Honduran journalist and activist

Hernán Cruz Barnica was a Honduran journalist and activist who hosted a radio program in San Juan de Opoa, in western Honduras. He was murdered on May 28, 2014.

==Career==
Cruz lived and worked in San Juan de Opoa, where he was a taxi driver and justice of the peace. In 2009 co-founded a local social movement called Los Chuñas de Opoa (The Barefoot of Opoa). He was also a co-ordinator and member of the National Front of Popular Resistance (Frente Nacional de Resistencia Popular – FNRP) in Opoa, and a member of the FNRP's political wing, Libertad y Refundación (LIBRE).

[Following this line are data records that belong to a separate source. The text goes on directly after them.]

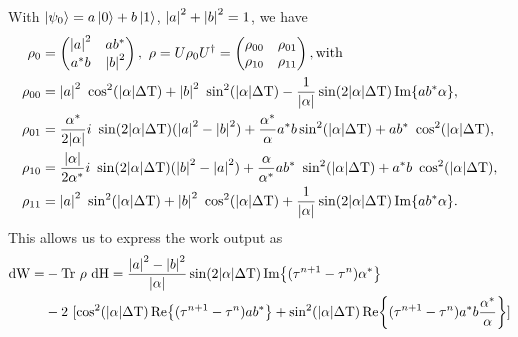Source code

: With $\ket{\psi_0} = a \ket{0} + b \ket{1}$,  $\abs{a}^2 + \abs{b}^2 = 1$, we  have
\begin{align}
	\rho_0 & = \begin{pmatrix}
	\abs{a}^2 & a b ^* \\
	a^* b & \abs{b}^2 \\
	\end{pmatrix}, \ \rho = U \rho_0 U^\dagger = 
	\begin{pmatrix}
	\rho_{00} & \rho_{01} \\
	\rho_{10} & \rho_{11} \\
	\end{pmatrix}, \text{with} \nonumber \\
	\rho_{00} & = \abs{a}^2 \ \cos^2(\abs{\alpha} \Delta \mathrm{T}) + \abs{b}^2 \ \sin^2(\abs{\alpha} \Delta \mathrm{T}) - \frac{1}{\abs{\alpha}} \sin(2 \abs{\alpha} \Delta \mathrm{T}) \Im{a b^* \alpha}, \nonumber \\
	\rho_{01} & = \frac{\alpha^*}{2 \abs{\alpha}} i \ \sin(2 \abs{\alpha} \Delta \mathrm{T}) (\abs{a}^2 - \abs{b}^2) + \frac{\alpha^*}{\alpha} a^* b \sin^2(\abs{\alpha} \Delta \mathrm{T}) + a b^* \ \cos^2(\abs{\alpha} \Delta \mathrm{T}), \nonumber \\
	\rho_{10} & = 	\frac{\abs{\alpha}}{2 \alpha^*} i \ \sin(2 \abs{\alpha} \Delta \mathrm{T}) (\abs{b}^2 - \abs{a}^2) + \frac{\alpha}{\alpha^*} a b^* \ \sin^2(\abs{\alpha} \Delta \mathrm{T}) + a^* b \ \cos^2(\abs{\alpha} \Delta \mathrm{T}), \nonumber \\
	\rho_{11} & = \abs{a}^2 \ \sin^2(\abs{\alpha} \Delta \mathrm{T}) + \abs{b}^2 \ \cos^2(\abs{\alpha} \Delta \mathrm{T}) + \frac{1}{\abs{\alpha}} \sin(2 \abs{\alpha} \Delta \mathrm{T}) \Im{a b^* \alpha}. \nonumber
\end{align}
	This allows us to express the work output as
\begin{align}
	\mathrm{dW} = & - \mathrm{Tr} \ \rho \ \mathrm{dH} = \frac{\abs{a}^2 - \abs{b}^2}{\abs{\alpha}} \sin(2 \abs{\alpha} \Delta \mathrm{T}) \Im{(\tau^{n+1} - \tau^n) \alpha^*} \nonumber \\
	& - 2 \ [\cos^2(\abs{\alpha} \Delta \mathrm{T}) \Re{(\tau^{n+1} - \tau^n) a b^*} 
	+ \sin^2(\abs{\alpha} \Delta \mathrm{T}) \Re{(\tau^{n+1} - \tau^n)a^* b \frac{\alpha^*}{\alpha}} ] \label{dwformula}
\end{align}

In July 2013, he started a local radio station, Radio Opoa, la Voz de la Esperanza (the Voice of Hope), as a project of Los Chuñas de Opoa. Cruz hosted “Otro Nivel”, a daily radio program about human rights in Central America. The show “focused on investigating human rights abuses in the region,” according to one source. Cruz's program aired from 5:00 to 6:00 pm daily. It was transmitted on the 91.1 frequency under the auspices of the Instituto Ecuménico de Servicios a la Comunidad (INESCO), a community organization directed by a priest, Father Fausto Milla.

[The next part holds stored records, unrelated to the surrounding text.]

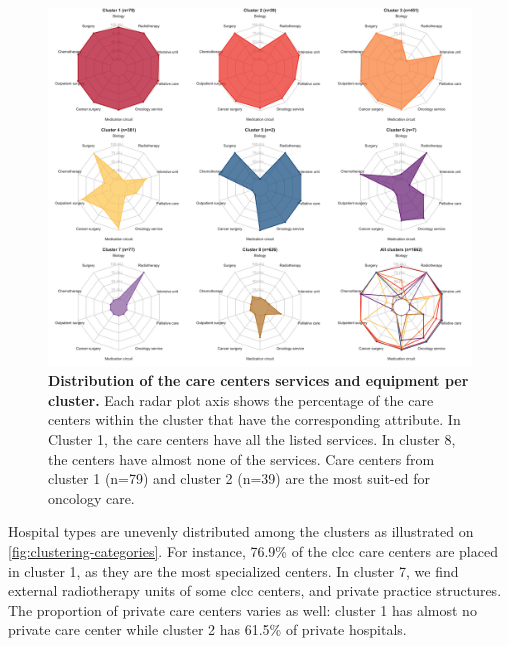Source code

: \begin{figure}[H]
    \includegraphics[width=\textwidth]{images/camion/fig1_clusters_services.png}
    \centering
    \caption{
        \textbf{Distribution of the care centers services and equipment per cluster.} Each radar plot axis shows the percentage of the care centers within the cluster that have the corresponding attribute. In Cluster 1, the care centers have all the listed services. In cluster 8, the centers have almost none of the services. Care centers from cluster 1 (n=79) and cluster 2 (n=39) are the most suit-ed for oncology care.
    }
    \label{fig:clustering-spider}
\end{figure}

Hospital types are unevenly distributed among the clusters as illustrated on \cref{fig:clustering-categories}. For instance, 76.9\% of the \ac{clcc} care centers are placed in cluster 1, as they are the most specialized centers. In cluster 7, we find external radiotherapy units of some \ac{clcc} centers, and private practice structures. The proportion of private care centers varies as well: cluster 1 has almost no private care center while cluster 2 has 61.5\% of private hospitals.

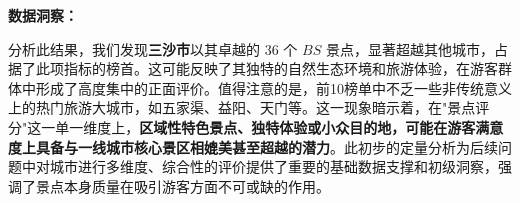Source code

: \documentclass[12pt]{article}
\begin{document}
\textbf{数据洞察：}

分析此结果，我们发现\textbf{三沙市}以其卓越的 36 个 $BS$ 景点，显著超越其他城市，占据了此项指标的榜首。这可能反映了其独特的自然生态环境和旅游体验，在游客群体中形成了高度集中的正面评价。值得注意的是，前10榜单中不乏一些非传统意义上的热门旅游大城市，如五家渠、益阳、天门等。这一现象暗示着，在"景点评分"这一单一维度上，\textbf{区域性特色景点、独特体验或小众目的地，可能在游客满意度上具备与一线城市核心景区相媲美甚至超越的潜力}。此初步的定量分析为后续问题中对城市进行多维度、综合性的评价提供了重要的基础数据支撑和初级洞察，强调了景点本身质量在吸引游客方面不可或缺的作用。
\end{document}
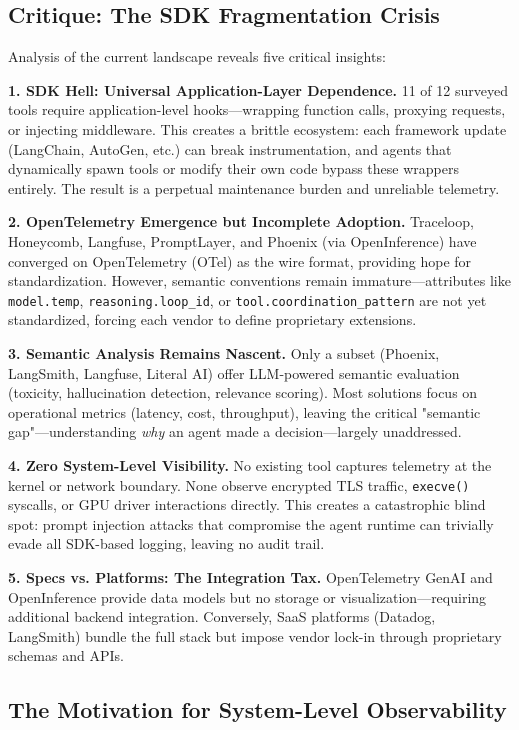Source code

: \documentclass[sigplan,screen，review,9pt]{acmart}
\begin{document}
\subsection{Critique: The SDK Fragmentation Crisis}

Analysis of the current landscape reveals five critical insights:

\textbf{1. SDK Hell: Universal Application-Layer Dependence.} 11 of 12 surveyed tools require application-level hooks—wrapping function calls, proxying requests, or injecting middleware. This creates a brittle ecosystem: each framework update (LangChain, AutoGen, etc.) can break instrumentation, and agents that dynamically spawn tools or modify their own code bypass these wrappers entirely. The result is a perpetual maintenance burden and unreliable telemetry.

\textbf{2. OpenTelemetry Emergence but Incomplete Adoption.} Traceloop, Honeycomb, Langfuse, PromptLayer, and Phoenix (via OpenInference) have converged on OpenTelemetry (OTel) as the wire format, providing hope for standardization. However, semantic conventions remain immature—attributes like \texttt{model.temp}, \texttt{reasoning.loop\_id}, or \texttt{tool.coordination\_pattern} are not yet standardized, forcing each vendor to define proprietary extensions.

\textbf{3. Semantic Analysis Remains Nascent.} Only a subset (Phoenix, LangSmith, Langfuse, Literal AI) offer LLM-powered semantic evaluation (toxicity, hallucination detection, relevance scoring). Most solutions focus on operational metrics (latency, cost, throughput), leaving the critical "semantic gap"—understanding \emph{why} an agent made a decision—largely unaddressed.

\textbf{4. Zero System-Level Visibility.} No existing tool captures telemetry at the kernel or network boundary. None observe encrypted TLS traffic, \texttt{execve()} syscalls, or GPU driver interactions directly. This creates a catastrophic blind spot: prompt injection attacks that compromise the agent runtime can trivially evade all SDK-based logging, leaving no audit trail.

\textbf{5. Specs vs. Platforms: The Integration Tax.} OpenTelemetry GenAI and OpenInference provide data models but no storage or visualization—requiring additional backend integration. Conversely, SaaS platforms (Datadog, LangSmith) bundle the full stack but impose vendor lock-in through proprietary schemas and APIs.

\subsection{The Motivation for System-Level Observability}
\end{document}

An obituary recalled that only a few weeks before his death, he had provided a local school, la Escuelita de Opoa, with a movie projector so that the children could be shown the Charlie Chaplin film The Great Dictator.

==Murder==
He was murdered near the town of Dulce Nombre, in the department of Copán, on May 28, 2014. He was shot three times in the head. The killing was described as the work of “unidentified gunmen.” He was reportedly accosted in Santa Rosa de Copan and then taken up to Tierra Colorada, Dulce Nombre, and was killed there. A local source stated that he was last seen alive at around 4 pm in Santa Rosa de Copán, at which time an unidentified man contracted his services as a taxi driver. About an hour later, Cruz's dead body was found inside his taxi on a street in Dulce Nombre.

The night before he was killed, Cruz had reportedly spoken on his program about human rights issues and about threats he had recently received. He had reportedly picked up a passenger in his taxi shortly before he was found dead.

At the time of his death, Cruz was 52 years old and was no longer a justice of the peace.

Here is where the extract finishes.